(MATERIAL PROVIDED begins)

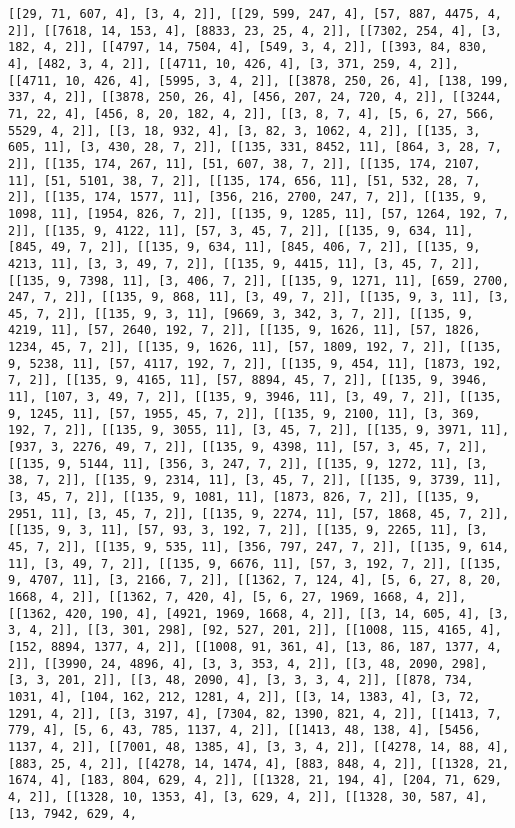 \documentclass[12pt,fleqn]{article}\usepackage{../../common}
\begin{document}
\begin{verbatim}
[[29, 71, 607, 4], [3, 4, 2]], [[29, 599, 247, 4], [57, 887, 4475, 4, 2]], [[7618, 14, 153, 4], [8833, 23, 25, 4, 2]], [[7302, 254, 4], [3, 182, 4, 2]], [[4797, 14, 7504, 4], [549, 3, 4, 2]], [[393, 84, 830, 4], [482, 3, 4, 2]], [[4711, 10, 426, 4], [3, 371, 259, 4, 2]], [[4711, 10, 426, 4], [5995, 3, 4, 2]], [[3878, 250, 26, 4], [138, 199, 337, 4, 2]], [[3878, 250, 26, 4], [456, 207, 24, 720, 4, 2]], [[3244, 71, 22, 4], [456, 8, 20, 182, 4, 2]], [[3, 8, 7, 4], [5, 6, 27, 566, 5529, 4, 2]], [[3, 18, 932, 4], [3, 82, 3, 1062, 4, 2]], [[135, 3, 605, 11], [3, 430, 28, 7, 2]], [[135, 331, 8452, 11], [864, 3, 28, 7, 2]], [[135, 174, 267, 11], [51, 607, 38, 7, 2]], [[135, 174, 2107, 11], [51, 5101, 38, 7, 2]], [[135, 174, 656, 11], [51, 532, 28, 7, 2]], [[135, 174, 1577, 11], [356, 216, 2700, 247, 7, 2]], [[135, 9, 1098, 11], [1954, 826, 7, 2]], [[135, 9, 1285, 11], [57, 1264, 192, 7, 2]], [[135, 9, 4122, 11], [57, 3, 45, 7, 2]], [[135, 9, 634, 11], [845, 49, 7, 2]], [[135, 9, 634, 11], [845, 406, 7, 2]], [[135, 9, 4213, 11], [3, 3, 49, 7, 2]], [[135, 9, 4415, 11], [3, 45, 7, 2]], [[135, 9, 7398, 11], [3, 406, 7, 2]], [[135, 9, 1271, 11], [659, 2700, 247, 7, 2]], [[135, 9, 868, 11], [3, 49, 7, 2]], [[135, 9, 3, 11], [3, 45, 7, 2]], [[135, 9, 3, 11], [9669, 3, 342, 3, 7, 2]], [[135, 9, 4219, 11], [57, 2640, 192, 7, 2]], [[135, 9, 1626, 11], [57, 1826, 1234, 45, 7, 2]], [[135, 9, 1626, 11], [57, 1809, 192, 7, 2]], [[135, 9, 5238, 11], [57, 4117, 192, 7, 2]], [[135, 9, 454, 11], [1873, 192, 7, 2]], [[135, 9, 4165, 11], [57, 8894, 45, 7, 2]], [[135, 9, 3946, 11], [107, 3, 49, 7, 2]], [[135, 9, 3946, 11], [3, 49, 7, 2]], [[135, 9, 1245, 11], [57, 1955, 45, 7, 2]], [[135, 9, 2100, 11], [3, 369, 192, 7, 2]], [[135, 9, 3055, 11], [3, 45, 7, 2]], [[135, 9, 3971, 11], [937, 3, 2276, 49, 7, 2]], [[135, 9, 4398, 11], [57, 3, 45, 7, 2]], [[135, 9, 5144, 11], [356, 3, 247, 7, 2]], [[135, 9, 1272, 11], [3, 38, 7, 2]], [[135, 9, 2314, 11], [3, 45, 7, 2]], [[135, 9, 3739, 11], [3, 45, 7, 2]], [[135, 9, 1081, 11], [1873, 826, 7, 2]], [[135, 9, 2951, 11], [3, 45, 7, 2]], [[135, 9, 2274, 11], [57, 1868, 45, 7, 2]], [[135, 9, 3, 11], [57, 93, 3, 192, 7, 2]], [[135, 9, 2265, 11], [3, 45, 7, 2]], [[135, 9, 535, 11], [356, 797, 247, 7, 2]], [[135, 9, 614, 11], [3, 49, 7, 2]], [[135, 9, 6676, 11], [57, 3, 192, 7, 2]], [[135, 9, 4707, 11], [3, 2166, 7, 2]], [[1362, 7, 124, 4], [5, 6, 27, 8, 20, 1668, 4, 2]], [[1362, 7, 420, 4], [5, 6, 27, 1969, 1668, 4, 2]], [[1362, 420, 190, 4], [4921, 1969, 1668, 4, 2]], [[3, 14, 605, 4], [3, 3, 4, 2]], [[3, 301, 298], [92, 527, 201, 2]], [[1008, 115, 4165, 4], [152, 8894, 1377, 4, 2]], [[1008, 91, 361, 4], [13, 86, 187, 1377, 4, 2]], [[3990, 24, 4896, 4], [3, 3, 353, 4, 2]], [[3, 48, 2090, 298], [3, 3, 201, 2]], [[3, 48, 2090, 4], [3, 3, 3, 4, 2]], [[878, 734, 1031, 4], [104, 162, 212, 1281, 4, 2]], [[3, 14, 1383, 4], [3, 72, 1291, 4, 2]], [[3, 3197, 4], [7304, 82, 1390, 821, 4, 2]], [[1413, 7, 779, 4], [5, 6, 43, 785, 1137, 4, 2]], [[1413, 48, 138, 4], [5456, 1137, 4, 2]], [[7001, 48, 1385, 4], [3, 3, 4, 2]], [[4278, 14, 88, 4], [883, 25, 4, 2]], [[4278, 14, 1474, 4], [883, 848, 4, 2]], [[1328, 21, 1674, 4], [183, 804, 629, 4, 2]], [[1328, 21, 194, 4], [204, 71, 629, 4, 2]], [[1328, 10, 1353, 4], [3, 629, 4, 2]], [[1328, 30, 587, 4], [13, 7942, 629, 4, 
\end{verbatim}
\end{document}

(MATERIAL PROVIDED ends)

From the first line to the last, repeat the records exactly, leaving out the pictures.

 \documentclass[12pt,fleqn]{article}\usepackage{../../common}
\begin{document}
\begin{verbatim}
[[29, 71, 607, 4], [3, 4, 2]], [[29, 599, 247, 4], [57, 887, 4475, 4, 2]], [[7618, 14, 153, 4], [8833, 23, 25, 4, 2]], [[7302, 254, 4], [3, 182, 4, 2]], [[4797, 14, 7504, 4], [549, 3, 4, 2]], [[393, 84, 830, 4], [482, 3, 4, 2]], [[4711, 10, 426, 4], [3, 371, 259, 4, 2]], [[4711, 10, 426, 4], [5995, 3, 4, 2]], [[3878, 250, 26, 4], [138, 199, 337, 4, 2]], [[3878, 250, 26, 4], [456, 207, 24, 720, 4, 2]], [[3244, 71, 22, 4], [456, 8, 20, 182, 4, 2]], [[3, 8, 7, 4], [5, 6, 27, 566, 5529, 4, 2]], [[3, 18, 932, 4], [3, 82, 3, 1062, 4, 2]], [[135, 3, 605, 11], [3, 430, 28, 7, 2]], [[135, 331, 8452, 11], [864, 3, 28, 7, 2]], [[135, 174, 267, 11], [51, 607, 38, 7, 2]], [[135, 174, 2107, 11], [51, 5101, 38, 7, 2]], [[135, 174, 656, 11], [51, 532, 28, 7, 2]], [[135, 174, 1577, 11], [356, 216, 2700, 247, 7, 2]], [[135, 9, 1098, 11], [1954, 826, 7, 2]], [[135, 9, 1285, 11], [57, 1264, 192, 7, 2]], [[135, 9, 4122, 11], [57, 3, 45, 7, 2]], [[135, 9, 634, 11], [845, 49, 7, 2]], [[135, 9, 634, 11], [845, 406, 7, 2]], [[135, 9, 4213, 11], [3, 3, 49, 7, 2]], [[135, 9, 4415, 11], [3, 45, 7, 2]], [[135, 9, 7398, 11], [3, 406, 7, 2]], [[135, 9, 1271, 11], [659, 2700, 247, 7, 2]], [[135, 9, 868, 11], [3, 49, 7, 2]], [[135, 9, 3, 11], [3, 45, 7, 2]], [[135, 9, 3, 11], [9669, 3, 342, 3, 7, 2]], [[135, 9, 4219, 11], [57, 2640, 192, 7, 2]], [[135, 9, 1626, 11], [57, 1826, 1234, 45, 7, 2]], [[135, 9, 1626, 11], [57, 1809, 192, 7, 2]], [[135, 9, 5238, 11], [57, 4117, 192, 7, 2]], [[135, 9, 454, 11], [1873, 192, 7, 2]], [[135, 9, 4165, 11], [57, 8894, 45, 7, 2]], [[135, 9, 3946, 11], [107, 3, 49, 7, 2]], [[135, 9, 3946, 11], [3, 49, 7, 2]], [[135, 9, 1245, 11], [57, 1955, 45, 7, 2]], [[135, 9, 2100, 11], [3, 369, 192, 7, 2]], [[135, 9, 3055, 11], [3, 45, 7, 2]], [[135, 9, 3971, 11], [937, 3, 2276, 49, 7, 2]], [[135, 9, 4398, 11], [57, 3, 45, 7, 2]], [[135, 9, 5144, 11], [356, 3, 247, 7, 2]], [[135, 9, 1272, 11], [3, 38, 7, 2]], [[135, 9, 2314, 11], [3, 45, 7, 2]], [[135, 9, 3739, 11], [3, 45, 7, 2]], [[135, 9, 1081, 11], [1873, 826, 7, 2]], [[135, 9, 2951, 11], [3, 45, 7, 2]], [[135, 9, 2274, 11], [57, 1868, 45, 7, 2]], [[135, 9, 3, 11], [57, 93, 3, 192, 7, 2]], [[135, 9, 2265, 11], [3, 45, 7, 2]], [[135, 9, 535, 11], [356, 797, 247, 7, 2]], [[135, 9, 614, 11], [3, 49, 7, 2]], [[135, 9, 6676, 11], [57, 3, 192, 7, 2]], [[135, 9, 4707, 11], [3, 2166, 7, 2]], [[1362, 7, 124, 4], [5, 6, 27, 8, 20, 1668, 4, 2]], [[1362, 7, 420, 4], [5, 6, 27, 1969, 1668, 4, 2]], [[1362, 420, 190, 4], [4921, 1969, 1668, 4, 2]], [[3, 14, 605, 4], [3, 3, 4, 2]], [[3, 301, 298], [92, 527, 201, 2]], [[1008, 115, 4165, 4], [152, 8894, 1377, 4, 2]], [[1008, 91, 361, 4], [13, 86, 187, 1377, 4, 2]], [[3990, 24, 4896, 4], [3, 3, 353, 4, 2]], [[3, 48, 2090, 298], [3, 3, 201, 2]], [[3, 48, 2090, 4], [3, 3, 3, 4, 2]], [[878, 734, 1031, 4], [104, 162, 212, 1281, 4, 2]], [[3, 14, 1383, 4], [3, 72, 1291, 4, 2]], [[3, 3197, 4], [7304, 82, 1390, 821, 4, 2]], [[1413, 7, 779, 4], [5, 6, 43, 785, 1137, 4, 2]], [[1413, 48, 138, 4], [5456, 1137, 4, 2]], [[7001, 48, 1385, 4], [3, 3, 4, 2]], [[4278, 14, 88, 4], [883, 25, 4, 2]], [[4278, 14, 1474, 4], [883, 848, 4, 2]], [[1328, 21, 1674, 4], [183, 804, 629, 4, 2]], [[1328, 21, 194, 4], [204, 71, 629, 4, 2]], [[1328, 10, 1353, 4], [3, 629, 4, 2]], [[1328, 30, 587, 4], [13, 7942, 629, 4, 
\end{verbatim}
\end{document}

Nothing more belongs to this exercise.